Стародубцы начали давать государю своему деньги и рассылать по другим городам грамоты, чтобы высылали к ним своих ратных людей на помощь царю; как в других городах, так и в Стародубе теперь жители слушались одного человека, какого-то Гаврилу Веревкина, успевшего взять в свои руки народную волю. Нашелся между стародубцами сын боярский, который решился ехать под Тулу в царский стан и спросить самого царя Василия, зачем он подыскался царства под прирожденным государем? Мученик обмана умер геройски, поджариваемый на медленном огне и повторяя те же речи, что Шуйский подыскался под прирожденным государем.
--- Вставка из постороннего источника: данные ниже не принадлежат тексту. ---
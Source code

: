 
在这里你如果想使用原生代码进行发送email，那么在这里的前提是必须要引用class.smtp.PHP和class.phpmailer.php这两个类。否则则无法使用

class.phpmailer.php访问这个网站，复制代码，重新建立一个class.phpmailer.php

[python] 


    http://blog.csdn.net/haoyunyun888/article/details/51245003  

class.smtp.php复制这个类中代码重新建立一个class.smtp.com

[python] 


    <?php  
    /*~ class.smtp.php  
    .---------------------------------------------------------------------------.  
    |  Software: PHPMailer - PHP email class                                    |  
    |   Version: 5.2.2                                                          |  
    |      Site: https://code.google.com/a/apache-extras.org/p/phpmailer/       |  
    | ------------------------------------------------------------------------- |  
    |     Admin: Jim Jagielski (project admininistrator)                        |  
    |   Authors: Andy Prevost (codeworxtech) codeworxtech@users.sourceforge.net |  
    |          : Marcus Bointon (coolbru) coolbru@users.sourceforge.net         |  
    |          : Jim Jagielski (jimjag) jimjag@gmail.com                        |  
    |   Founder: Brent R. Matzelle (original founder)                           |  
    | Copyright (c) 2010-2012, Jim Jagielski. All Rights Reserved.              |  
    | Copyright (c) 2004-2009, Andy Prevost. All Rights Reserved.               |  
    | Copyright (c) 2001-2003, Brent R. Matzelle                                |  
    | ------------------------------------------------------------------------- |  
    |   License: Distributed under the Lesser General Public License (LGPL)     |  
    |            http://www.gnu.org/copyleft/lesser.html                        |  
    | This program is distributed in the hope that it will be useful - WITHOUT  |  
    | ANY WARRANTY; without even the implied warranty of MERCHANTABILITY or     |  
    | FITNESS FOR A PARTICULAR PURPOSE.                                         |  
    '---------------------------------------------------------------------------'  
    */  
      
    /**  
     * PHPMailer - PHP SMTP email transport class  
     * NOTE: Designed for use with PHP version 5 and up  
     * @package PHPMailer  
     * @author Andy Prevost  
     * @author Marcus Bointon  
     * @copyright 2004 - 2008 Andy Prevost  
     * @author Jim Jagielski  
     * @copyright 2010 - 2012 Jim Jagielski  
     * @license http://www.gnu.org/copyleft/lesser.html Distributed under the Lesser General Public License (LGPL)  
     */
Этот прирожденный государь между тем рассылал грамоты по литовским пограничным городам с просьбою о помощи: „В первый раз, – писал он, – я с литовскими людьми Москву взял, хочу и теперь идти к ней с ними же“. О том же писал к мстиславскому державцу Пацу рославский наместник и воевода, князь Дмитрий Мосальский: „Чтобы вы прислужились государям нашим прирожденным Димитрию и Петру, прислали бы служилых всяких людей на государевых изменников,
Около самозванца начала собираться дружина, над которою он поставил начальником поляка Меховецкого; в конце августа пришел к нему из Литвы пан Будзило, хорунжий мозырский, но с этою малочисленною еще дружиною Лжедимитрий не мог идти на освобождение Тулы, и участь ее была решена: муромский сын боярский Кровков, или Кравков, предложил царю затопить Тулу, запрудив реку Упу; сначала царь и бояре смеялись над этим предложением, но потом дали волю Кровкову; тогда он велел каждому из ратных людей привезти по мешку с землею и начал прудить реку: вода обступила город, влилась внутрь его, пресекла все сообщения жителей с окрестностями, настал голод, и Болотников с Лжепетром, как говорят, вошли в переговоры с царем, обещая сдать город, если Василий обещает им помилование, в противном случае грозили, что скорее съедят друг друга, чем подвергнутся добровольной казни. Шуйский, имея уже на плечах второго Лжедимитрия, естественно, должен был хотеть как можно скорее избавиться от Лжепетра и Болотникова и потому обещал помилование. 10 октября Тула сдалась. Болотников приехал в царский стан, подошел к Василию, пал пред ним на колена и, положив саблю на шею, сказал: „Я исполнил свое обещание, служил верно тому, кто называл себя Димитрием в Польше: справедливо или нет – не знаю, потому что сам я прежде никогда не видывал царя. Я не изменил своей клятве, но он выдал меня, теперь я в твоей власти: если хочешь головы моей, то вели отсечь ее этою саблею, но если оставишь мне жизнь, то буду служить тебе так же верно, как и тому, кто не поддержал меня“. В страшное время Смуты, всеобщего колебания, человек, подобный Болотникову, не имевший средств узнать истину касательно событий, мог в самом деле думать, что исполнил свой долг, если до последней крайности верно служил тому, кому начал служить с первого раза. Но не все так думали, как Болотников; другие, не зная, кто царь законный – Шуйский или так называемый Димитрий, считали себя вправе оставлять одного из них тотчас, как скоро военное счастие объявит себя против него; иные, считая и Шуйского и Лжедимитрия одинаково незаконными, уравнивали обоих соперников вследствие одинакой неправоты обоих и вместе с тем уравнивали свои отношения к ним, считая себя вправе переходить от одного к другому: и тех и других было очень много. Болотникова сослали в Каргополь и там утопили; Шаховского, в
Шуйский с торжеством возвратился в Москву, как будто после завоевания царства; собственно говоря, поход Шуйского был важнее завоевания многих царств, потому что поражение шаек Болотникова было поражением противуобщественного начала, но подвиг был не кончен и потому был бесполезен. Шуйскому не следовало бы возвращаться в Москву: ему надобно было воспользоваться своим успехом, двинуться на самозванца и его истреблением упрочить себя на престоле. Но мы должны взять во внимание тогдашнее состояние войска, не позволявшее удерживать его долго под оружием, и в какое время года? В глубокую осень; помещиков должно было распустить по домам до зимнего пути. Спешить, казалось, было не для чего: самозванец находился сначала в очень незавидном положении.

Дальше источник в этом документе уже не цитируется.